▶ _Work request_
Output every line below as it stands, dropping only the images.

[Excerpts from a dataset]
========================================================================

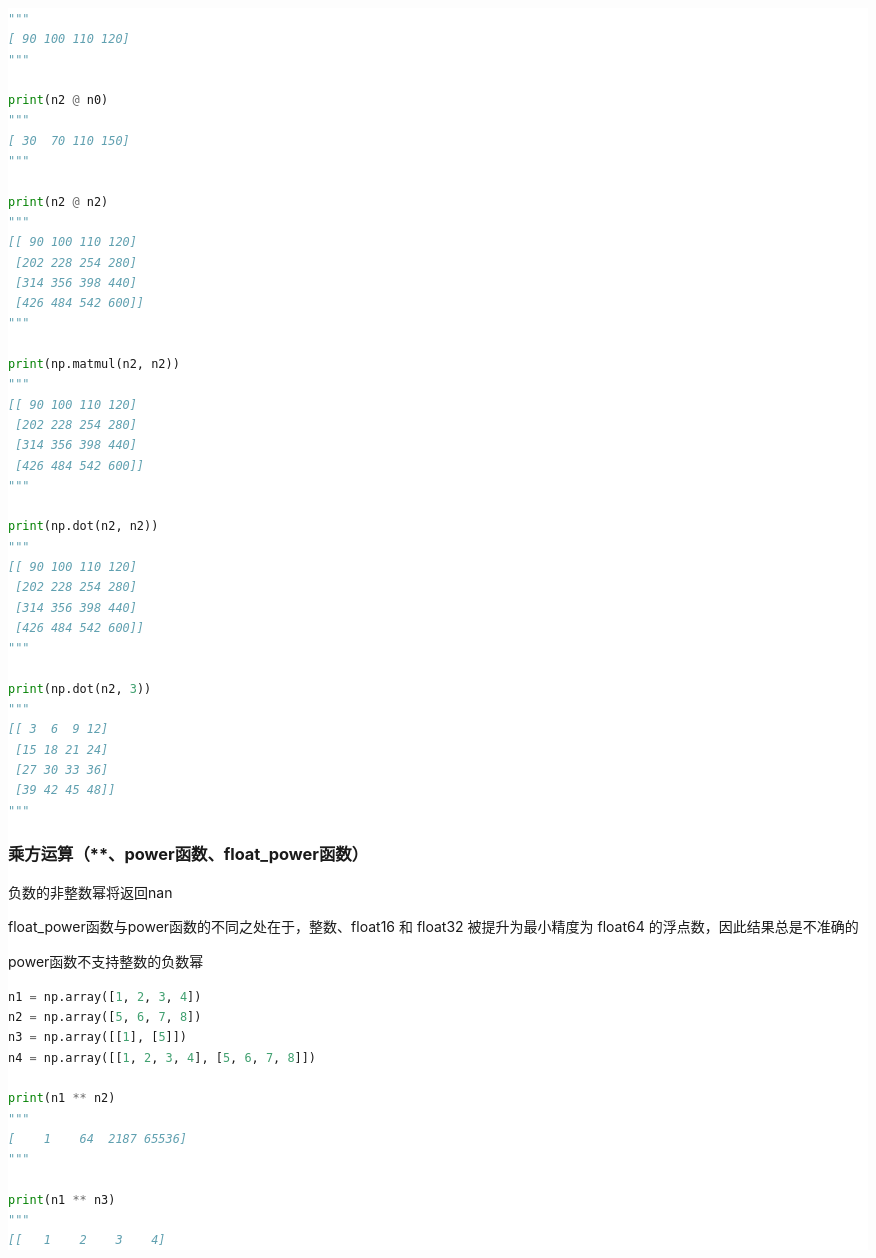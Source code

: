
 ```Python
"""
[ 90 100 110 120]
"""

print(n2 @ n0)
"""
[ 30  70 110 150]
"""

print(n2 @ n2)
"""
[[ 90 100 110 120]
 [202 228 254 280]
 [314 356 398 440]
 [426 484 542 600]]
"""

print(np.matmul(n2, n2))
"""
[[ 90 100 110 120]
 [202 228 254 280]
 [314 356 398 440]
 [426 484 542 600]]
"""

print(np.dot(n2, n2))
"""
[[ 90 100 110 120]
 [202 228 254 280]
 [314 356 398 440]
 [426 484 542 600]]
"""

print(np.dot(n2, 3))
"""
[[ 3  6  9 12]
 [15 18 21 24]
 [27 30 33 36]
 [39 42 45 48]]
"""
```


### 乘方运算（**、power函数、float_power函数）

负数的非整数幂将返回nan

float_power函数与power函数的不同之处在于，整数、float16 和 float32 被提升为最小精度为 float64 的浮点数，因此结果总是不准确的

power函数不支持整数的负数幂

```Python
n1 = np.array([1, 2, 3, 4])
n2 = np.array([5, 6, 7, 8])
n3 = np.array([[1], [5]])
n4 = np.array([[1, 2, 3, 4], [5, 6, 7, 8]])

print(n1 ** n2)
"""
[    1    64  2187 65536]
"""

print(n1 ** n3)
"""
[[   1    2    3    4]
```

========================================================================

▶ _Task response_
Source code

:
 ```Python
"""
[ 90 100 110 120]
"""

print(n2 @ n0)
"""
[ 30  70 110 150]
"""

print(n2 @ n2)
"""
[[ 90 100 110 120]
 [202 228 254 280]
 [314 356 398 440]
 [426 484 542 600]]
"""

print(np.matmul(n2, n2))
"""
[[ 90 100 110 120]
 [202 228 254 280]
 [314 356 398 440]
 [426 484 542 600]]
"""

print(np.dot(n2, n2))
"""
[[ 90 100 110 120]
 [202 228 254 280]
 [314 356 398 440]
 [426 484 542 600]]
"""

print(np.dot(n2, 3))
"""
[[ 3  6  9 12]
 [15 18 21 24]
 [27 30 33 36]
 [39 42 45 48]]
"""
```


### 乘方运算（**、power函数、float_power函数）

负数的非整数幂将返回nan

float_power函数与power函数的不同之处在于，整数、float16 和 float32 被提升为最小精度为 float64 的浮点数，因此结果总是不准确的

power函数不支持整数的负数幂

```Python
n1 = np.array([1, 2, 3, 4])
n2 = np.array([5, 6, 7, 8])
n3 = np.array([[1], [5]])
n4 = np.array([[1, 2, 3, 4], [5, 6, 7, 8]])

print(n1 ** n2)
"""
[    1    64  2187 65536]
"""

print(n1 ** n3)
"""
[[   1    2    3    4]
```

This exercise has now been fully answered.